* _Collected data_

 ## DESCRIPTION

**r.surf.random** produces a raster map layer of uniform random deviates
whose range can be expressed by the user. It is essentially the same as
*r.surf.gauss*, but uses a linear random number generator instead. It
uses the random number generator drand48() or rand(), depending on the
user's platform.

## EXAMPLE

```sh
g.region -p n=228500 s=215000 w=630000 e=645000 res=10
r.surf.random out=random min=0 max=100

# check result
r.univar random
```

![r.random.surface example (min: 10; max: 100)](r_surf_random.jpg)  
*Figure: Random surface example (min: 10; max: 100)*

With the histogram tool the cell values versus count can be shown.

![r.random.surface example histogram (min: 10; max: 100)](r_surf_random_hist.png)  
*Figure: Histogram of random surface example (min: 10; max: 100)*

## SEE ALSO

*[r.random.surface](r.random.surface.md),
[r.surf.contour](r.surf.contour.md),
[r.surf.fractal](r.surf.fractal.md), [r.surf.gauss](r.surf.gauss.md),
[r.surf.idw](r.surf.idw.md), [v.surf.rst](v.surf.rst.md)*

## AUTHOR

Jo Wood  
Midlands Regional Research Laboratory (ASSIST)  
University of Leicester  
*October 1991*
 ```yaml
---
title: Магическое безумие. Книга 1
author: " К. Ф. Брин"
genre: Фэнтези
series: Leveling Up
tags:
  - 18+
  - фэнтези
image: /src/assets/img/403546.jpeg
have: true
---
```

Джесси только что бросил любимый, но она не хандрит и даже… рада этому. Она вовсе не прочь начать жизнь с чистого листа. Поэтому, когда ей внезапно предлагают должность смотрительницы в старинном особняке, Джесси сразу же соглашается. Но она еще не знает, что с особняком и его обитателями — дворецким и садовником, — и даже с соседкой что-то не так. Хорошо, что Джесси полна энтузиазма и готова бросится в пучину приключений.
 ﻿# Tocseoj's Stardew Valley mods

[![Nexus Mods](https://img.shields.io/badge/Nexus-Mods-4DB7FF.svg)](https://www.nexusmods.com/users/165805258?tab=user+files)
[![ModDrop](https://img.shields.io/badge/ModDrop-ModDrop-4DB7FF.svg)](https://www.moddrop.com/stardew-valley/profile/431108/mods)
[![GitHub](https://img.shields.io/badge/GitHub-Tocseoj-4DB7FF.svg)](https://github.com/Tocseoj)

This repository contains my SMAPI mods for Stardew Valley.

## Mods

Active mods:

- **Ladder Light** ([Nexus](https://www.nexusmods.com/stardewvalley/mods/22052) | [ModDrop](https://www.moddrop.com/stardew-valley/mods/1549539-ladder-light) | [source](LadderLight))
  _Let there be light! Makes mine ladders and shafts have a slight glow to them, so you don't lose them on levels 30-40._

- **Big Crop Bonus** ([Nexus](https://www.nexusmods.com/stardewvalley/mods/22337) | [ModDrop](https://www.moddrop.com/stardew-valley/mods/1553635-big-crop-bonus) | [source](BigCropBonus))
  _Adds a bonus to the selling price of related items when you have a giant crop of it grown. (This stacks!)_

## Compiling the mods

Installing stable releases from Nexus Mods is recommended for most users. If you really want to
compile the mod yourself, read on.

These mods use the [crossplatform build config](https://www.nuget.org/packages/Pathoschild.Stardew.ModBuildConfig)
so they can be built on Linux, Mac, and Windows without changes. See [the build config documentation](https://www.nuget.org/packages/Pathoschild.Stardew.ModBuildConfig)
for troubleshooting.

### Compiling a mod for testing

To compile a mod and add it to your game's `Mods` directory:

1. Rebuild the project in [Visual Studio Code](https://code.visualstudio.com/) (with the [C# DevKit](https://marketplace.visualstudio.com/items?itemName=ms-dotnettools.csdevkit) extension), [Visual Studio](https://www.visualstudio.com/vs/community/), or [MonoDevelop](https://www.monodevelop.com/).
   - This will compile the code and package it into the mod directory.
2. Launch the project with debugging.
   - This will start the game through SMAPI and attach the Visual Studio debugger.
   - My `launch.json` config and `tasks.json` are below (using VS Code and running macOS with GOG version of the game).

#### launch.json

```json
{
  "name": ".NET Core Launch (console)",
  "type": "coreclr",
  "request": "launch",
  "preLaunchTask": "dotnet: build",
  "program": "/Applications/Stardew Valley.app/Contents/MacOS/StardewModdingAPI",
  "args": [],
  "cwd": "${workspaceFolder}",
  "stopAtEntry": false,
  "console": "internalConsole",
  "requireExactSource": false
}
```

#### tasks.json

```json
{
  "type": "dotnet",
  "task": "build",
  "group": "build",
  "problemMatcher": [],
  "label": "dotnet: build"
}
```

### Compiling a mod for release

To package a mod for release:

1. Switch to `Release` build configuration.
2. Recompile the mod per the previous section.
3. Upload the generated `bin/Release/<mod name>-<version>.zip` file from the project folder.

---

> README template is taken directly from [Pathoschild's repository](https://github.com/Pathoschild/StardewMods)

* _Exercise objective_
Return each line of the data that contains the string "Tocseoj".

* _Task solution_
 ﻿# Tocseoj's Stardew Valley mods
[![GitHub](https://img.shields.io/badge/GitHub-Tocseoj-4DB7FF.svg)](https://github.com/Tocseoj)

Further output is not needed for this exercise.